Serpent Mound is the largest serpent effigy in the world. It was clearly of great significance to the culture that built and other Ohioan natives.
Serpent Mound does not contain any artifacts, and therefore, we can only speculate as to its purpose. However, the serpent’s importance to native cultures and graves nearby suggests a spiritual role for the site. It also may have served as a form of a compass.
The site is made of purely organic substances. Therefore, periodization is a complicated process involving a good deal of guesswork.
What is Serpent Mound?
Serpent Mound is a pre-historic effigy in Adams County, Ohio. It is shaped like a serpent and is believed to be the largest serpent-shaped effigy in the world. It is 1,376 feet long and about 25 feet wide.
The shape of the serpent is made out of a variety of natural materials. The basis is structured out of clay and ash. That base is topped by rocks and a good dose of soil. The construction has proven sturdy, and it has withstood centuries of exposure to the elements.
The effigy’s shape goes along with the topography of the land around it, with its head reaching towards the edge of a cliff. It appears that the snake is poised to eat an oval shape constructed in front of its mouth. Many observers believe that the oval represents an egg, though others have speculated that it may be the moon.

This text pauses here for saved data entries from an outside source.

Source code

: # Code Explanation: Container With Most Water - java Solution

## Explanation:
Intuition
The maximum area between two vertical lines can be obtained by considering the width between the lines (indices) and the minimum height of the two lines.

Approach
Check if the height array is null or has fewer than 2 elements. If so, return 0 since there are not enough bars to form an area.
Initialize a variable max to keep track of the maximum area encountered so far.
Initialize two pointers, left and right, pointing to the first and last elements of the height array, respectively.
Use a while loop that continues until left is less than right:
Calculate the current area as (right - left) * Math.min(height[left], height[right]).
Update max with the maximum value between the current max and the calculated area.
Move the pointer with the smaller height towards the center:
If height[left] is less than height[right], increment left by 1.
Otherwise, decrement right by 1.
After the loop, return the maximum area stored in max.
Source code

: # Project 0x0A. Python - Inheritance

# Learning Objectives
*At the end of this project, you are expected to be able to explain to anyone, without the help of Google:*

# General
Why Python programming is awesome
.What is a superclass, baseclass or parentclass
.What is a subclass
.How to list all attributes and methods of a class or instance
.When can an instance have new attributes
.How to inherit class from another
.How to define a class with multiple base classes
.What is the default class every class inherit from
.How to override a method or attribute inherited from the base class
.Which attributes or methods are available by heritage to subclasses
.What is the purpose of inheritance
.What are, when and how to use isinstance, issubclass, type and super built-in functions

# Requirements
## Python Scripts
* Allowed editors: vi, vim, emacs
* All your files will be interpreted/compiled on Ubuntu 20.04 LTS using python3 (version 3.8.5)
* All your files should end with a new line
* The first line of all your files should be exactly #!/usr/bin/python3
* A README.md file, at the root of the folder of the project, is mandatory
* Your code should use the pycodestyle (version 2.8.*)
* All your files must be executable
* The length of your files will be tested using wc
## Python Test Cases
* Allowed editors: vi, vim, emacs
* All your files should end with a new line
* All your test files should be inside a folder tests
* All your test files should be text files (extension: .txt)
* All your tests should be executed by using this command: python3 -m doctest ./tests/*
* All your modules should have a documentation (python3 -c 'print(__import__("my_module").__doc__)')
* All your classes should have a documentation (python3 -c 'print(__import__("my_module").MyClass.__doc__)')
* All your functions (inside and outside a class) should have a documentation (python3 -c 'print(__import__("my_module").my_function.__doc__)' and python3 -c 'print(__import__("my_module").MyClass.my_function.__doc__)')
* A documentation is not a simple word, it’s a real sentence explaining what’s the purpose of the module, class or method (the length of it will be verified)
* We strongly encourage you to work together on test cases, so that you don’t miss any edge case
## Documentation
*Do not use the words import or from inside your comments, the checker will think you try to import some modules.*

The effigy was constructed on a crater site, which hit our planet about 300 million years ago. Although we have no way of knowing what the crater meant to the constructing culture, the location of the effigy on that spot is almost certainly not coincidental.

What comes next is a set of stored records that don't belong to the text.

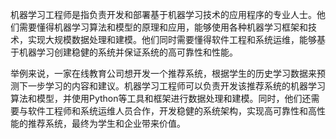 机器学习工程师是指负责开发和部署基于机器学习技术的应用程序的专业人士。他们需要懂得机器学习算法和模型的原理和应用，能够使用各种机器学习框架和技术，实现大规模数据处理和建模。他们同时需要懂得软件工程和系统运维，能够基于机器学习创建稳健的系统并保证系统的高可靠性和性能。

举例来说，一家在线教育公司想开发一个推荐系统，根据学生的历史学习数据来预测下一步学习的内容和建议。机器学习工程师可以负责开发该推荐系统的机器学习算法和模型，并使用Python等工具和框架进行数据处理和建模。同时，他们还需要与软件工程师和系统运维人员合作，开发稳健的系统架构，实现高可靠性和高性能的推荐系统，最终为学生和企业带来价值。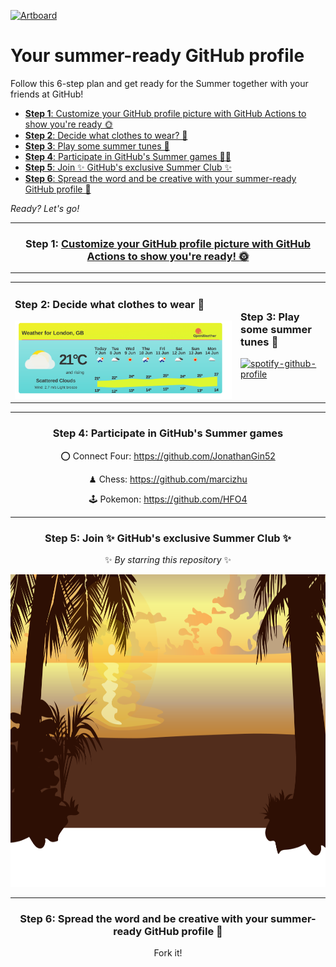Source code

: [![Artboard](https://user-images.githubusercontent.com/85340447/120783810-b112d880-c52b-11eb-8648-e6bfe9e4897e.png)](https://github.com/summer-octo/summer-octo)

<!-- <pre>
🌞🌞                  🏊             🌴 🏝️🏝️🏝️🏝️ 
🌞🌞                                🌴🏝️🏝️🏝️🏝️🏝️  
           🏊              🏊       🌴🏝️🏝️🏝️🏝️🏝️
	                          🌴🏝️🏝️🏝️🏝️🏝️🏝️

🏊             🏊       🏝️ 
&nbsp;&nbsp;&nbsp;🏊&nbsp;🏊&nbsp;&nbsp;&nbsp;&nbsp;🏝️&nbsp;
&nbsp;🏊&nbsp;&nbsp;&nbsp;&nbsp;🏊&nbsp;&nbsp;&nbsp;&nbsp;🏝️&nbsp;
&nbsp;&nbsp;&nbsp;👕🏊&nbsp;&nbsp;&nbsp;🌴🏝️&nbsp;
</pre> -->


	
# Your summer-ready GitHub profile 

Follow this 6-step plan and get ready for the Summer together with your friends at GitHub!
	
- [**Step 1**: Customize your GitHub profile picture with GitHub Actions to show you're ready 🌞](https://github.com/summer-octo/summer-octo#step-1--customize-your-github-profile-picture-with-github-actions-to-show-youre-ready--)
- [**Step 2**: Decide what clothes to wear? 🥵](https://github.com/summer-octo/summer-octo#step-2-decide-what-clothes-to-wear-)
- [**Step 3**: Play some summer tunes 🎷](https://github.com/summer-octo/summer-octo#step-3-play-some-summer-tunes-)
- [**Step 4**: Participate in GitHub's Summer games 🏄‍♀️](https://github.com/summer-octo/summer-octo#step-4-participate-in-githubs-summer-games)
- [**Step 5**: Join ✨ GitHub's exclusive Summer Club ✨](https://github.com/summer-octo/summer-octo#step-5-join--githubs-exclusive-summer-club-)
- [**Step 6**: Spread the word and be creative with your summer-ready GitHub profile 📣](https://github.com/summer-octo/summer-octo#step-6-spread-the-word-and-be-creative-with-your-summer-ready-github-profile-)
	

_Ready? Let's go!_

---

<div align="center">

### Step 1: <a href="https://github.com/SvanBoxel/secret-profile/issues/new/choose"> Customize your GitHub profile picture with GitHub Actions to show you're ready! 🌞 </a> 

---

<table>
<tr>
<td>

### Step 2: Decide what clothes to wear 🥵
	
<img src="./weather.png" />
				
</td>
<td>
	
### Step 3: Play some summer tunes 🎷
[![spotify-github-profile](https://spotify-github-profile.vercel.app/api/view?uid=1114125855&cover_image=true&theme=default)](https://github.com/kittinan/spotify-github-profile)
			
</td>
</tr>
</table>

---

### Step 4: Participate in GitHub's Summer games
	
⭕ Connect Four: https://github.com/JonathanGin52 
	
♟ Chess: https://github.com/marcizhu 
	
🕹 Pokemon: https://github.com/HFO4 
	

---

### Step 5: Join ✨ GitHub's exclusive Summer Club ✨ 
✨ _By starring this repository_ ✨
	
<img src="summer-footer.svg" width="1024" height="500">

---

### Step 6: Spread the word and be creative with your summer-ready GitHub profile 📣

Fork it! 
</div>
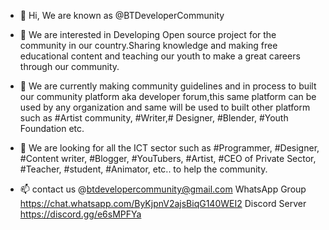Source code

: - 👋 Hi, We are known as @BTDeveloperCommunity
- 👀 We are interested in Developing Open source project 
     for the community in our country.Sharing knowledge 
     and making free educational content and teaching 
     our youth to make a great careers through our 
     community.
- 🌱 We are currently making community guidelines and 
     in process to built our community platform aka 
     developer forum,this same platform can be used by
     any organization and same will be used to built other 
     platform such as #Artist community, #Writer,# Designer,
     #Blender, #Youth Foundation etc.
- 💞️ We are looking for all the ICT sector such as 
     #Programmer, #Designer, #Content writer, #Blogger,
     #YouTubers, #Artist, #CEO of Private Sector,
     #Teacher, #student, #Animator, etc.. to help the community.

     
- 📫 contact us  @btdevelopercommunity@gmail.com
     WhatsApp Group
     https://chat.whatsapp.com/ByKjpnV2ajsBiqG140WEI2
     Discord Server
     https://discord.gg/e6sMPFYa

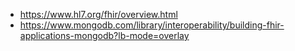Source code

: - https://www.hl7.org/fhir/overview.html
- https://www.mongodb.com/library/interoperability/building-fhir-applications-mongodb?lb-mode=overlay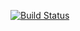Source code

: [![Build Status](https://travis-ci.com/reyesruiz/PizzaDriver.svg?branch=master)](https://travis-ci.com/github/reyesruiz/PizzaDriver)


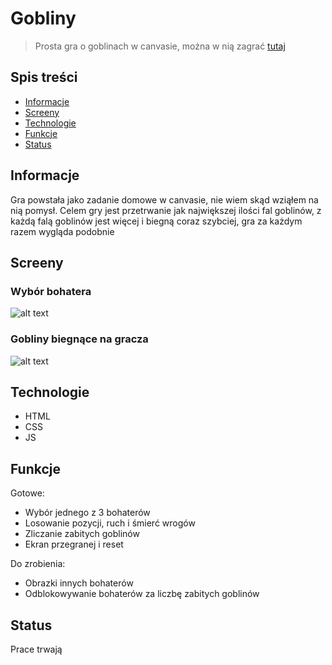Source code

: # Gobliny
> Prosta gra o goblinach w canvasie, można w nią zagrać [tutaj](https://pasartur.000webhostapp.com/Gobliny/)

## Spis treści
* [Informacje](#informacje)
* [Screeny](#screeny)
* [Technologie](#technologie)
* [Funkcje](#funkcje)
* [Status](#status)


## Informacje
Gra powstała jako zadanie domowe w canvasie, nie wiem skąd wziąłem na nią pomysł. Celem gry jest przetrwanie jak największej ilości fal goblinów, z każdą falą goblinów jest więcej i biegną coraz szybciej, gra za każdym razem wygląda podobnie


## Screeny
### Wybór bohatera
![alt text](https://i.ibb.co/F6T88YZ/Przechwytywanie.png)

### Gobliny biegnące na gracza

![alt text](https://i.ibb.co/g3zN9qD/Przechwytywanie2.png)


## Technologie
* HTML
* CSS
* JS

## Funkcje
Gotowe:
* Wybór jednego z 3 bohaterów
* Losowanie pozycji, ruch i śmierć wrogów
* Zliczanie zabitych goblinów
* Ekran przegranej i reset

Do zrobienia:
* Obrazki innych bohaterów
* Odblokowywanie bohaterów za liczbę zabitych goblinów

## Status
Prace trwają



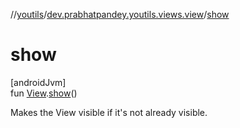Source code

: //[youtils](../../index.md)/[dev.prabhatpandey.youtils.views.view](index.md)/[show](show.md)

# show

[androidJvm]\
fun [View](https://developer.android.com/reference/kotlin/android/view/View.html).[show](show.md)()

Makes the View visible if it's not already visible.
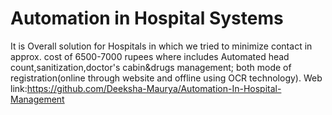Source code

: # Automation in Hospital Systems
It is Overall solution for Hospitals in which we tried to minimize contact in approx. cost of 6500-7000 rupees where includes Automated head count,sanitization,doctor's cabin\&drugs management; both mode of registration(online through website and offline using OCR technology). 
Web link:https://github.com/Deeksha-Maurya/Automation-In-Hospital-Management
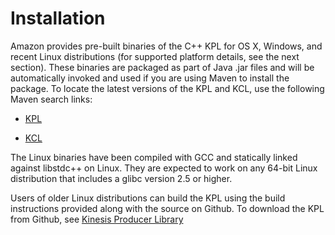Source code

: # Installation<a name="kinesis-kpl-dl-install"></a>

Amazon provides pre\-built binaries of the C\+\+ KPL for OS X, Windows, and recent Linux distributions \(for supported platform details, see the next section\)\. These binaries are packaged as part of Java \.jar files and will be automatically invoked and used if you are using Maven to install the package\. To locate the latest versions of the KPL and KCL, use the following Maven search links:

+ [KPL](https://search.maven.org/#search|ga|1|amazon-kinesis-producer)

+ [KCL](https://search.maven.org/#search|ga|1|amazon-kinesis-client)

The Linux binaries have been compiled with GCC and statically linked against libstdc\+\+ on Linux\. They are expected to work on any 64\-bit Linux distribution that includes a glibc version 2\.5 or higher\.

Users of older Linux distributions can build the KPL using the build instructions provided along with the source on Github\. To download the KPL from Github, see [Kinesis Producer Library](https://github.com/awslabs/amazon-kinesis-producer)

What Was the Purpose of Serpent Mound?
There are several graves and tombs located near Serpent Mound. Therefore, one theory is that the site was built to guide spirits to their resting place.
There is a second theory, which does not necessarily contradict the first. The shape of the serpent matches the Draco constellation, as seen by the naked eye. The serpent’s first curve is believed to line up well with Alpha Draconis, which was once used as the North Star. Therefore, some archaeologists believe that the Serpent Mount was used to locate the true north.

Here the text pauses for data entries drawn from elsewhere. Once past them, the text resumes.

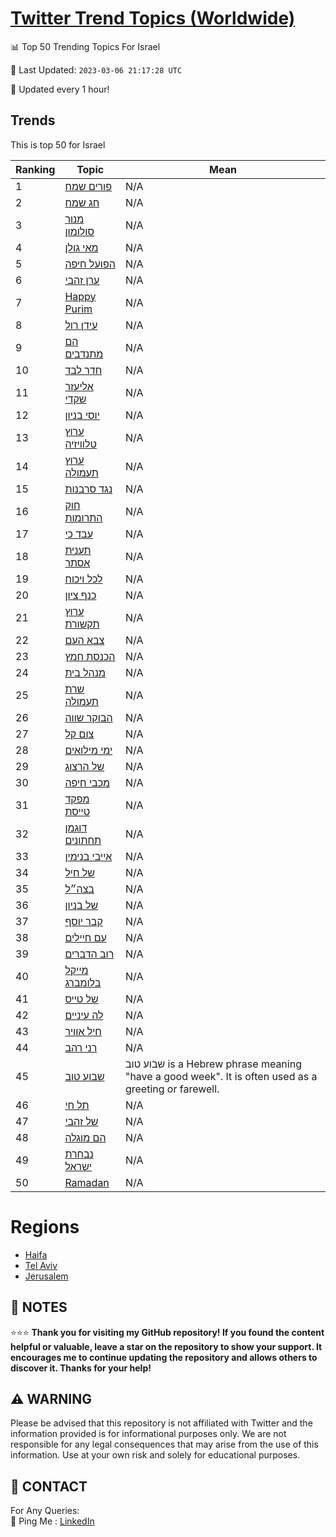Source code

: [Twitter Trend Topics (Worldwide)](https://github.com/ErcinDedeoglu/Twitter-Trend-Topics)
==========


📊 Top 50 Trending Topics For Israel

📆 Last Updated: `2023-03-06 21:17:28 UTC`

🔧 Updated every 1 hour!


## Trends

This is top 50 for Israel

| Ranking | Topic | Mean |
| ------- | ------------ | ------------ |
| 1 | [פורים שמח](http://twitter.com/search?q=%d7%a4%d7%95%d7%a8%d7%99%d7%9d+%d7%a9%d7%9e%d7%97) | N/A |
| 2 | [חג שמח](http://twitter.com/search?q=%d7%97%d7%92+%d7%a9%d7%9e%d7%97) | N/A |
| 3 | [מנור סולומון](http://twitter.com/search?q=%d7%9e%d7%a0%d7%95%d7%a8+%d7%a1%d7%95%d7%9c%d7%95%d7%9e%d7%95%d7%9f) | N/A |
| 4 | [מאי גולן](http://twitter.com/search?q=%d7%9e%d7%90%d7%99+%d7%92%d7%95%d7%9c%d7%9f) | N/A |
| 5 | [הפועל חיפה](http://twitter.com/search?q=%d7%94%d7%a4%d7%95%d7%a2%d7%9c+%d7%97%d7%99%d7%a4%d7%94) | N/A |
| 6 | [ערן זהבי](http://twitter.com/search?q=%d7%a2%d7%a8%d7%9f+%d7%96%d7%94%d7%91%d7%99) | N/A |
| 7 | [Happy Purim](http://twitter.com/search?q=Happy+Purim) | N/A |
| 8 | [עידן רול](http://twitter.com/search?q=%d7%a2%d7%99%d7%93%d7%9f+%d7%a8%d7%95%d7%9c) | N/A |
| 9 | [הם מתנדבים](http://twitter.com/search?q=%d7%94%d7%9d+%d7%9e%d7%aa%d7%a0%d7%93%d7%91%d7%99%d7%9d) | N/A |
| 10 | [חדר לבד](http://twitter.com/search?q=%d7%97%d7%93%d7%a8+%d7%9c%d7%91%d7%93) | N/A |
| 11 | [אליעזר שקדי](http://twitter.com/search?q=%d7%90%d7%9c%d7%99%d7%a2%d7%96%d7%a8+%d7%a9%d7%a7%d7%93%d7%99) | N/A |
| 12 | [יוסי בניון](http://twitter.com/search?q=%d7%99%d7%95%d7%a1%d7%99+%d7%91%d7%a0%d7%99%d7%95%d7%9f) | N/A |
| 13 | [ערוץ טלוויזיה](http://twitter.com/search?q=%d7%a2%d7%a8%d7%95%d7%a5+%d7%98%d7%9c%d7%95%d7%95%d7%99%d7%96%d7%99%d7%94) | N/A |
| 14 | [ערוץ תעמולה](http://twitter.com/search?q=%d7%a2%d7%a8%d7%95%d7%a5+%d7%aa%d7%a2%d7%9e%d7%95%d7%9c%d7%94) | N/A |
| 15 | [נגד סרבנות](http://twitter.com/search?q=%d7%a0%d7%92%d7%93+%d7%a1%d7%a8%d7%91%d7%a0%d7%95%d7%aa) | N/A |
| 16 | [חוק התרומות](http://twitter.com/search?q=%d7%97%d7%95%d7%a7+%d7%94%d7%aa%d7%a8%d7%95%d7%9e%d7%95%d7%aa) | N/A |
| 17 | [עבד כי](http://twitter.com/search?q=%d7%a2%d7%91%d7%93+%d7%9b%d7%99) | N/A |
| 18 | [תענית אסתר](http://twitter.com/search?q=%d7%aa%d7%a2%d7%a0%d7%99%d7%aa+%d7%90%d7%a1%d7%aa%d7%a8) | N/A |
| 19 | [לכל ויכוח](http://twitter.com/search?q=%d7%9c%d7%9b%d7%9c+%d7%95%d7%99%d7%9b%d7%95%d7%97) | N/A |
| 20 | [כנף ציון](http://twitter.com/search?q=%d7%9b%d7%a0%d7%a3+%d7%a6%d7%99%d7%95%d7%9f) | N/A |
| 21 | [ערוץ תקשורת](http://twitter.com/search?q=%d7%a2%d7%a8%d7%95%d7%a5+%d7%aa%d7%a7%d7%a9%d7%95%d7%a8%d7%aa) | N/A |
| 22 | [צבא העם](http://twitter.com/search?q=%d7%a6%d7%91%d7%90+%d7%94%d7%a2%d7%9d) | N/A |
| 23 | [הכנסת חמץ](http://twitter.com/search?q=%d7%94%d7%9b%d7%a0%d7%a1%d7%aa+%d7%97%d7%9e%d7%a5) | N/A |
| 24 | [מנהל בית](http://twitter.com/search?q=%d7%9e%d7%a0%d7%94%d7%9c+%d7%91%d7%99%d7%aa) | N/A |
| 25 | [שרת תעמולה](http://twitter.com/search?q=%d7%a9%d7%a8%d7%aa+%d7%aa%d7%a2%d7%9e%d7%95%d7%9c%d7%94) | N/A |
| 26 | [הבוקר שווה](http://twitter.com/search?q=%d7%94%d7%91%d7%95%d7%a7%d7%a8+%d7%a9%d7%95%d7%95%d7%94) | N/A |
| 27 | [צום קל](http://twitter.com/search?q=%d7%a6%d7%95%d7%9d+%d7%a7%d7%9c) | N/A |
| 28 | [ימי מילואים](http://twitter.com/search?q=%d7%99%d7%9e%d7%99+%d7%9e%d7%99%d7%9c%d7%95%d7%90%d7%99%d7%9d) | N/A |
| 29 | [של הרצוג](http://twitter.com/search?q=%d7%a9%d7%9c+%d7%94%d7%a8%d7%a6%d7%95%d7%92) | N/A |
| 30 | [מכבי חיפה](http://twitter.com/search?q=%d7%9e%d7%9b%d7%91%d7%99+%d7%97%d7%99%d7%a4%d7%94) | N/A |
| 31 | [מפקד טייסת](http://twitter.com/search?q=%d7%9e%d7%a4%d7%a7%d7%93+%d7%98%d7%99%d7%99%d7%a1%d7%aa) | N/A |
| 32 | [דוגמן תחתונים](http://twitter.com/search?q=%d7%93%d7%95%d7%92%d7%9e%d7%9f+%d7%aa%d7%97%d7%aa%d7%95%d7%a0%d7%99%d7%9d) | N/A |
| 33 | [אייבי בנימין](http://twitter.com/search?q=%d7%90%d7%99%d7%99%d7%91%d7%99+%d7%91%d7%a0%d7%99%d7%9e%d7%99%d7%9f) | N/A |
| 34 | [של חיל](http://twitter.com/search?q=%d7%a9%d7%9c+%d7%97%d7%99%d7%9c) | N/A |
| 35 | [בצה״ל](http://twitter.com/search?q=%d7%91%d7%a6%d7%94%d7%b4%d7%9c) | N/A |
| 36 | [של בניון](http://twitter.com/search?q=%d7%a9%d7%9c+%d7%91%d7%a0%d7%99%d7%95%d7%9f) | N/A |
| 37 | [קבר יוסף](http://twitter.com/search?q=%d7%a7%d7%91%d7%a8+%d7%99%d7%95%d7%a1%d7%a3) | N/A |
| 38 | [עם חיילים](http://twitter.com/search?q=%d7%a2%d7%9d+%d7%97%d7%99%d7%99%d7%9c%d7%99%d7%9d) | N/A |
| 39 | [רוב הדברים](http://twitter.com/search?q=%d7%a8%d7%95%d7%91+%d7%94%d7%93%d7%91%d7%a8%d7%99%d7%9d) | N/A |
| 40 | [מייקל בלומברג](http://twitter.com/search?q=%d7%9e%d7%99%d7%99%d7%a7%d7%9c+%d7%91%d7%9c%d7%95%d7%9e%d7%91%d7%a8%d7%92) | N/A |
| 41 | [של טייס](http://twitter.com/search?q=%d7%a9%d7%9c+%d7%98%d7%99%d7%99%d7%a1) | N/A |
| 42 | [לה עיניים](http://twitter.com/search?q=%d7%9c%d7%94+%d7%a2%d7%99%d7%a0%d7%99%d7%99%d7%9d) | N/A |
| 43 | [חיל אוויר](http://twitter.com/search?q=%d7%97%d7%99%d7%9c+%d7%90%d7%95%d7%95%d7%99%d7%a8) | N/A |
| 44 | [רני רהב](http://twitter.com/search?q=%d7%a8%d7%a0%d7%99+%d7%a8%d7%94%d7%91) | N/A |
| 45 | [שבוע טוב](http://twitter.com/search?q=%d7%a9%d7%91%d7%95%d7%a2+%d7%98%d7%95%d7%91) | שבוע טוב is a Hebrew phrase meaning "have a good week". It is often used as a greeting or farewell. |
| 46 | [תל חי](http://twitter.com/search?q=%d7%aa%d7%9c+%d7%97%d7%99) | N/A |
| 47 | [של זהבי](http://twitter.com/search?q=%d7%a9%d7%9c+%d7%96%d7%94%d7%91%d7%99) | N/A |
| 48 | [הם מוגלה](http://twitter.com/search?q=%d7%94%d7%9d+%d7%9e%d7%95%d7%92%d7%9c%d7%94) | N/A |
| 49 | [נבחרת ישראל](http://twitter.com/search?q=%d7%a0%d7%91%d7%97%d7%a8%d7%aa+%d7%99%d7%a9%d7%a8%d7%90%d7%9c) | N/A |
| 50 | [Ramadan](http://twitter.com/search?q=Ramadan) | N/A |



# Regions

* [Haifa](</Israel/Haifa.md>)
* [Tel Aviv](</Israel/Tel Aviv.md>)
* [Jerusalem](</Israel/Jerusalem.md>)



## 📝 NOTES

⭐⭐⭐ **Thank you for visiting my GitHub repository! If you found the content helpful or valuable, leave a star on the repository to show your support. It encourages me to continue updating the repository and allows others to discover it. Thanks for your help!**


## ⚠️ WARNING

Please be advised that this repository is not affiliated with Twitter and the information provided is for informational purposes only. We are not responsible for any legal consequences that may arise from the use of this information. Use at your own risk and solely for educational purposes.


## 📨 CONTACT

 For Any Queries:  
            🏓 Ping Me : [LinkedIn](https://www.linkedin.com/in/ercindedeoglu/)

Researchers have also shown that the serpent’s coils align perfectly with two annual equinox and solstice events, respectively. Assuming this theory is correct, it points to a firm grasp of astronomy by these Native Ohioan cultures.
Who Built Serpent Mound?
The mound presents a challenge to historians and archaeologists. Excavation has not revealed analyzable artifacts. Also, the mound was constructed out of organic materials that are difficult to periodize.
With these problems in mind, theories about Serpent Mound’s origins involve a great deal of guesswork. Nevertheless, experts believe that the effigy was constructed by either the Fort Ancient Culture or the Adena Culture.
The fact that the two guesses are dated approximately 1,300 years apart attests to periodization’s immense difficulty. However, recent radiocarbon analysis suggests that the site is too old to be associated with the Fort Ancient Culture (which flourished in the 1000-1750 AD period.
Archaeologists have reliably traced artifacts found in the nearby conical mound to both cultures. Therefore, the most reasonable theory is that the Adena Culture constructed the initial mound and the Fort Ancient Culture used it far later. The Fort Ancient Culture may also have significantly changed the structure. We simply don’t know.
Preserving Serpent Mound
We may not know as much about Serpent Mound as we would like, but at least contemporary researchers are aware of its importance. The area was initially bought and protected by the Trustees of the Peabody Museum. Today it is overseen by the respected Ohio Historical Society. Local associations have been engaged in an ongoing effort to gain UN recognition for its importance.
Unfortunately, there have been instances of vandalism at the site. One individual drove a pickup truck near the mound on the Fourth of July weekend in 2015. An Adena burial ground was damaged, but luckily the Serpent Mound itself was unharmed. As a result, the American Indian Movement has stated that it should play a more significant role in preserving the site.
Hopefully, future excavation will shed some light on the original purpose of the mysterious Serpent Mound.